4. Espaçamento entre linhas (leading)

O espaçamento entre linhas de texto deve ter, pelo menos, 25% a 30% do tamanho (em pontos) dos caracteres. Isto porque muitas pessoas com visão parcial, quando lêem, têm dificuldade em encontrar o início da linha seguinte.

Fig. 6 – Espaçamento entre linhas
(tradução: “Effective leading” = Espaçamento entre linhas eficaz;
“Not effective leading” = Espaçamento entre linhas ineficaz)


5. Tipo de Fonte

Devem evitar-se fontes complicadas, decorativas ou cursivas (letras consecutivas ligadas entre si). Quando for indispensável usar esse tipo de fonte, ela devem ser reservada para dar ênfase a partes do texto, e não para todo o texto.

Fig. 7 – Família da fonte
(tradução: “Roman typefaces are effective” = os estilos romanos são eficazes;
“Decorative typefaces are not as effective” = os estilos decorativos não são tão eficazes;
“Sans-serif typefaces are effective” = os estilos não serifados são eficazes;
“Condensed typefaces are not as effective” = os estilos condensados não são tão eficazes)

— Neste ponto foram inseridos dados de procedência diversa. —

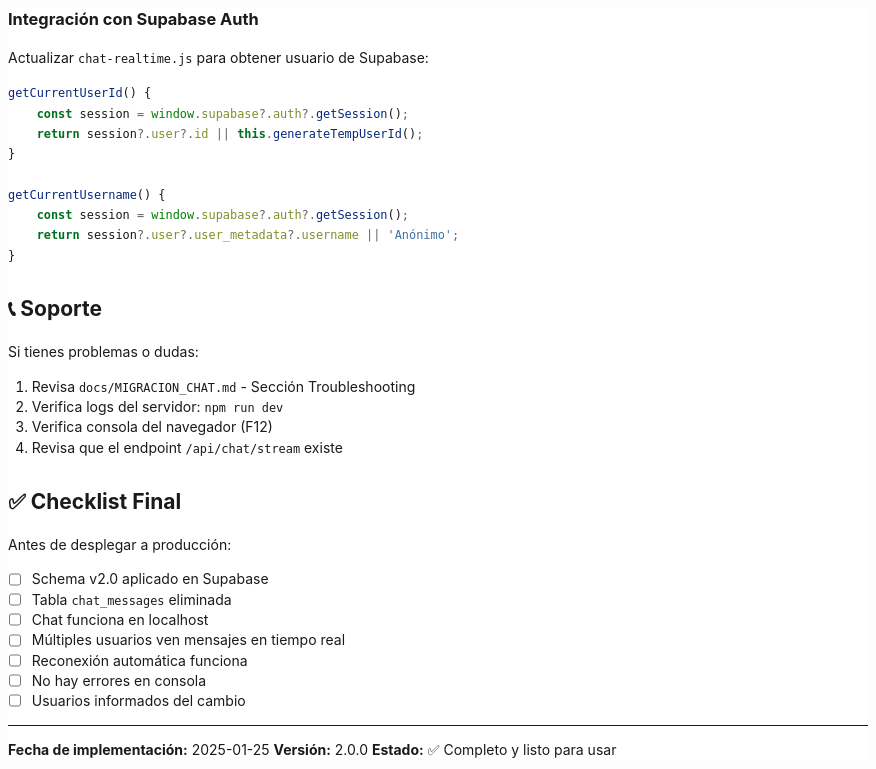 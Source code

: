 ### Integración con Supabase Auth

Actualizar `chat-realtime.js` para obtener usuario de Supabase:

```javascript
getCurrentUserId() {
    const session = window.supabase?.auth?.getSession();
    return session?.user?.id || this.generateTempUserId();
}

getCurrentUsername() {
    const session = window.supabase?.auth?.getSession();
    return session?.user?.user_metadata?.username || 'Anónimo';
}
```

## 📞 Soporte

Si tienes problemas o dudas:

1. Revisa `docs/MIGRACION_CHAT.md` - Sección Troubleshooting
2. Verifica logs del servidor: `npm run dev`
3. Verifica consola del navegador (F12)
4. Revisa que el endpoint `/api/chat/stream` existe

## ✅ Checklist Final

Antes de desplegar a producción:

- [ ] Schema v2.0 aplicado en Supabase
- [ ] Tabla `chat_messages` eliminada
- [ ] Chat funciona en localhost
- [ ] Múltiples usuarios ven mensajes en tiempo real
- [ ] Reconexión automática funciona
- [ ] No hay errores en consola
- [ ] Usuarios informados del cambio

---

**Fecha de implementación:** 2025-01-25
**Versión:** 2.0.0
**Estado:** ✅ Completo y listo para usar
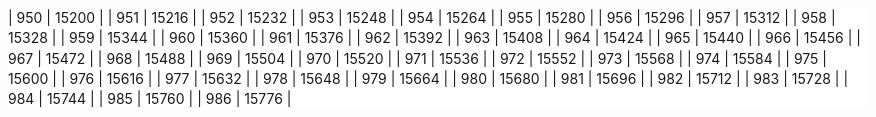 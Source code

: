 | 950 | 15200 |
| 951 | 15216 |
| 952 | 15232 |
| 953 | 15248 |
| 954 | 15264 |
| 955 | 15280 |
| 956 | 15296 |
| 957 | 15312 |
| 958 | 15328 |
| 959 | 15344 |
| 960 | 15360 |
| 961 | 15376 |
| 962 | 15392 |
| 963 | 15408 |
| 964 | 15424 |
| 965 | 15440 |
| 966 | 15456 |
| 967 | 15472 |
| 968 | 15488 |
| 969 | 15504 |
| 970 | 15520 |
| 971 | 15536 |
| 972 | 15552 |
| 973 | 15568 |
| 974 | 15584 |
| 975 | 15600 |
| 976 | 15616 |
| 977 | 15632 |
| 978 | 15648 |
| 979 | 15664 |
| 980 | 15680 |
| 981 | 15696 |
| 982 | 15712 |
| 983 | 15728 |
| 984 | 15744 |
| 985 | 15760 |
| 986 | 15776 | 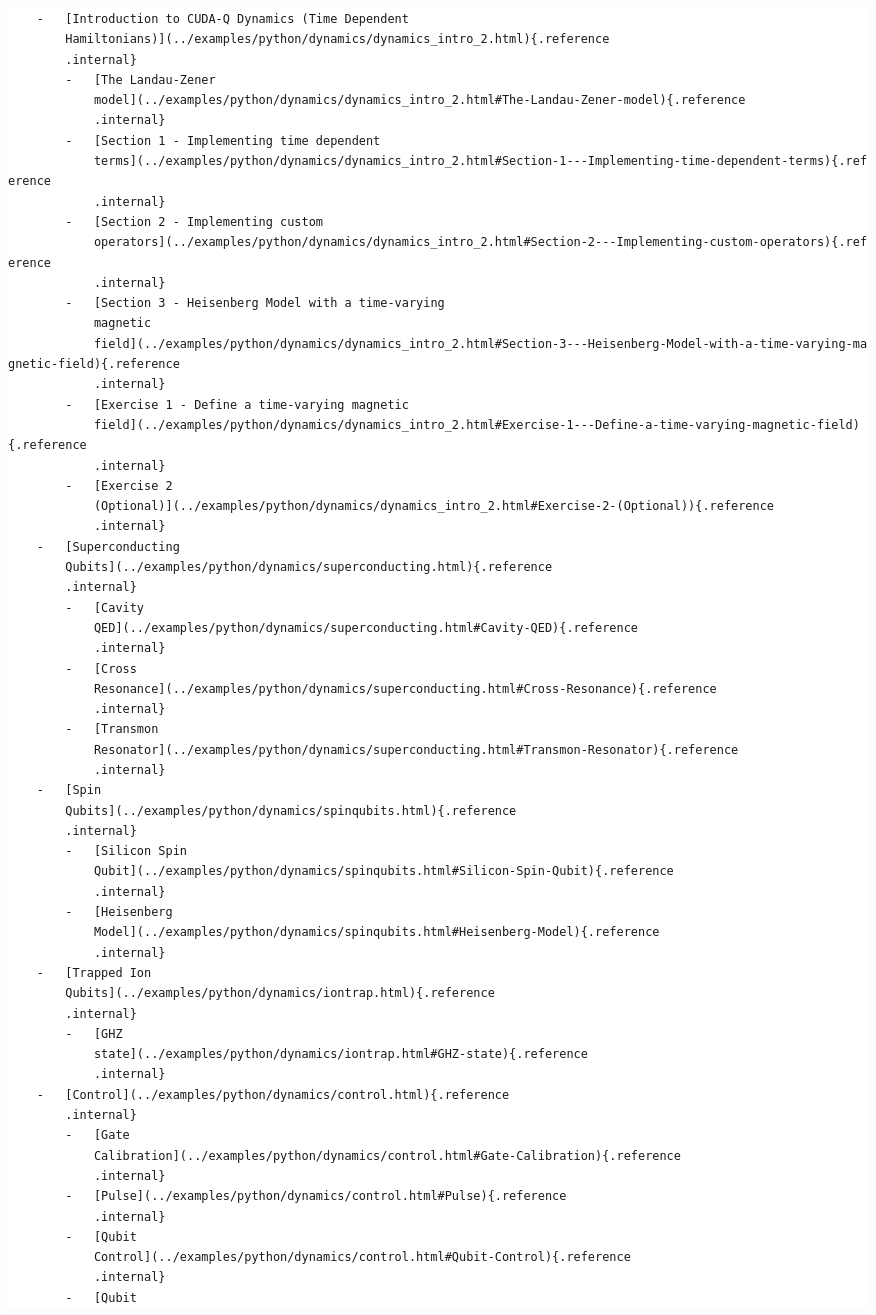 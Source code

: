         -   [Introduction to CUDA-Q Dynamics (Time Dependent
            Hamiltonians)](../examples/python/dynamics/dynamics_intro_2.html){.reference
            .internal}
            -   [The Landau-Zener
                model](../examples/python/dynamics/dynamics_intro_2.html#The-Landau-Zener-model){.reference
                .internal}
            -   [Section 1 - Implementing time dependent
                terms](../examples/python/dynamics/dynamics_intro_2.html#Section-1---Implementing-time-dependent-terms){.reference
                .internal}
            -   [Section 2 - Implementing custom
                operators](../examples/python/dynamics/dynamics_intro_2.html#Section-2---Implementing-custom-operators){.reference
                .internal}
            -   [Section 3 - Heisenberg Model with a time-varying
                magnetic
                field](../examples/python/dynamics/dynamics_intro_2.html#Section-3---Heisenberg-Model-with-a-time-varying-magnetic-field){.reference
                .internal}
            -   [Exercise 1 - Define a time-varying magnetic
                field](../examples/python/dynamics/dynamics_intro_2.html#Exercise-1---Define-a-time-varying-magnetic-field){.reference
                .internal}
            -   [Exercise 2
                (Optional)](../examples/python/dynamics/dynamics_intro_2.html#Exercise-2-(Optional)){.reference
                .internal}
        -   [Superconducting
            Qubits](../examples/python/dynamics/superconducting.html){.reference
            .internal}
            -   [Cavity
                QED](../examples/python/dynamics/superconducting.html#Cavity-QED){.reference
                .internal}
            -   [Cross
                Resonance](../examples/python/dynamics/superconducting.html#Cross-Resonance){.reference
                .internal}
            -   [Transmon
                Resonator](../examples/python/dynamics/superconducting.html#Transmon-Resonator){.reference
                .internal}
        -   [Spin
            Qubits](../examples/python/dynamics/spinqubits.html){.reference
            .internal}
            -   [Silicon Spin
                Qubit](../examples/python/dynamics/spinqubits.html#Silicon-Spin-Qubit){.reference
                .internal}
            -   [Heisenberg
                Model](../examples/python/dynamics/spinqubits.html#Heisenberg-Model){.reference
                .internal}
        -   [Trapped Ion
            Qubits](../examples/python/dynamics/iontrap.html){.reference
            .internal}
            -   [GHZ
                state](../examples/python/dynamics/iontrap.html#GHZ-state){.reference
                .internal}
        -   [Control](../examples/python/dynamics/control.html){.reference
            .internal}
            -   [Gate
                Calibration](../examples/python/dynamics/control.html#Gate-Calibration){.reference
                .internal}
            -   [Pulse](../examples/python/dynamics/control.html#Pulse){.reference
                .internal}
            -   [Qubit
                Control](../examples/python/dynamics/control.html#Qubit-Control){.reference
                .internal}
            -   [Qubit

Fig. 8 – Fonte cursiva “Zapfino”

As letras serifadas standard ou não serifadas, com caracteres familiares e facilmente reconhecíveis, são melhores. Sabe-se, além disso, que quando o tamanho dos caracteres é reduzido, os caracteres não serifados são mais legíveis.

Fig. 9a – Caracteres serifados

Fig. 9b – Caracteres não serifados

(NOTA: “serifa” é o pequeno traço ou espessamento que remata, de um ou de ambos os lados, os terminais das letras. Serifado diz-se da letra que apresenta serifa. Exemplo: times new roman é serifada, arial não é serifada).


6. Estilo da Fonte

Há poucos dados fiáveis quanto à comparação da legibilidade entre diferentes estilos. Existem, todavia, algumas provas de que um estilo romano, usando maiúsculas e minúsculas, é mais legível do que um estilo itálico, oblíquo ou condensado.

Fig. 10 – Estilo da fonte
(tradução: “Upper and lower case type is effective” = combinação de
tipo maiúsculo e minusculo é eficaz;
“Italic type is not as effective” = tipo itálico não é tão eficaz)



7. Espaçamento entre caracteres

O texto com pouco espaçamento entre letras coloca frequentemente dificuldades aos leitores com visão parcial, especialmente aos que têm defeitos no centro do campo visual (mácula).

Fig. 11 – Espaçamento entre letras
(tradução: “This letter spacing is effective” = este espaçamento entre letras é eficaz;
“This letter spacing is not as effective” = este espaçamento entre letras não é tão eficaz)


A definição da fonte inclui não apenas a configuração dos caracteres, mas também a dimensão e o tipo de espaçamento entre caracteres. Nalgumas fontes, o espaçamento é proporcional aos caracteres; noutras fontes, é homogéneo (ou seja, é sempre o mesmo, independentemente dos caracteres).

Fig. 12 – Espaçamento proporcional ou homogéneo


Neste ponto, sabe-se que os espaçamentos homogéneos parecem ser mais legíveis do que os espaçamentos proporcionais.


8. Acabamento da Superfície

A existência de brilhos e reflexos na superfície em que o texto está montado colocam dificuldades a muitas pessoas idosas ou com visão reduzida, e reduzem a legibilidade.

Nos materiais impressos, deve evitar-se o papel brilhante ou lustroso (tipo couché).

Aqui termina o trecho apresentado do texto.